How we cite our quotes: Citations follow this format: (Line). We used Seamus Heaney's Beowulf: A New Verse Translation, published in 2000 by Farrar, Straus, and Giroux.

Quote #1

Afterwards a boy-child was sent to Shield,
a cub in the yard, a comfort sent
by God to that nation. He knew what they had tholed,
the long times and troubles they'd come through
without a leader; so the Lord of Life,
the glorious Almighty, made this man renowned. (12-17)

Throughout Beowulf, whenever any great men manage to achieve heroic feats, the narrator will be careful to attribute their prowess to God's favor and divine plan.

Quote #2

Then a powerful demon, a prowler through the dark,
nursed a hard grievance.

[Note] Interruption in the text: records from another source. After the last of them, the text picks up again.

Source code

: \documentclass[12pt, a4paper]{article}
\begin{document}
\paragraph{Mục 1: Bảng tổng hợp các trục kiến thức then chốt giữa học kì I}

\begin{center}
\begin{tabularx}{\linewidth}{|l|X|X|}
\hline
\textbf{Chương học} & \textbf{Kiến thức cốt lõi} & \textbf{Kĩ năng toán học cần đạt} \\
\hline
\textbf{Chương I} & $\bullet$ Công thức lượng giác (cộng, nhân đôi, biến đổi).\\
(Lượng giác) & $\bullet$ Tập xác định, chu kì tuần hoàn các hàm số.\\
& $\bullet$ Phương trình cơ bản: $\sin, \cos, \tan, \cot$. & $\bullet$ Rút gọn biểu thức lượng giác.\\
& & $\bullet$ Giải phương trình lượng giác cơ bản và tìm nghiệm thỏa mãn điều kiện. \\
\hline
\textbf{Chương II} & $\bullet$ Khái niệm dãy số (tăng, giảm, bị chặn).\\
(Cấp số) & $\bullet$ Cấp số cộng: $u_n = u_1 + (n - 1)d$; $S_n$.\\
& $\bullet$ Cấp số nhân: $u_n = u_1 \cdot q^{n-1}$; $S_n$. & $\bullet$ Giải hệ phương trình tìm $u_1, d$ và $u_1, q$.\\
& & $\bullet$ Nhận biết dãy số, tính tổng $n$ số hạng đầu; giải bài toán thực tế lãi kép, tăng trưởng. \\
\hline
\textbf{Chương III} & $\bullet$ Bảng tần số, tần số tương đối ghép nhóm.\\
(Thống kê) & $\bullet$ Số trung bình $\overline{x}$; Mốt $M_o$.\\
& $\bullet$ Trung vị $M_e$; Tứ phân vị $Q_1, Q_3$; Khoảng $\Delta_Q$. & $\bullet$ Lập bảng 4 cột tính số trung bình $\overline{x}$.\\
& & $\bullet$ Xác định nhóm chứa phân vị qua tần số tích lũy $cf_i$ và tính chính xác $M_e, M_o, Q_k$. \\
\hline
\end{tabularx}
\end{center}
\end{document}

It harrowed him
to hear the din of the loud banquet
every day in the hall, the harp being struck
and the clear song of a skilled poet
telling with mastery of man's beginnings,
how the Almighty had made the earth
a gleaming plain girdled with waters;
in His splendour He set the sun and the moon
to be earth's lamplight, lanterns for men,
and filled the broad lap of the world
with branches and leaves; and quickened life
in every other thing that moved. (86-98)

Grendel's demonic nature is rubbed the wrong way by a bard's recitation of the story of Creation. Notice that this description of the creation of the world is an unusual mishmash of pagan and Christian imagery, reminding us of the complex religious background of the poem – told by Christians, but about pagans.

Quote #3

Grendel was the name of this grim demon
haunting the marches, marauding round the heath
and the desolate fens; he had dwelt for a time
in misery among the banished monsters,
Cain's clan, whom the creator had outlawed
and condemned as outcasts. For the killing of Abel
the Eternal Lord had exacted a price:
Cain got no good from committing that murder
because the Almighty made him anathema
and out of the curse of his exile there sprang
ogres and elves and evil phantoms
and the giants too who strove with God
time and again until He gave them their reward. (102-114)

It's no accident that the only Biblical story specifically referred to in Beowulf is the tale of Cain and Abel, two brothers who took part in a murderous feud. In medieval Scandinavia, tribe against tribe and clan against clan often came down to fratricidal combat. Grendel represents the ultimate evil in this culture because he's the descendant of a man who killed his brother. Another villain of the poem, Unferth, is also condemned by the narrator because he killed his brothers.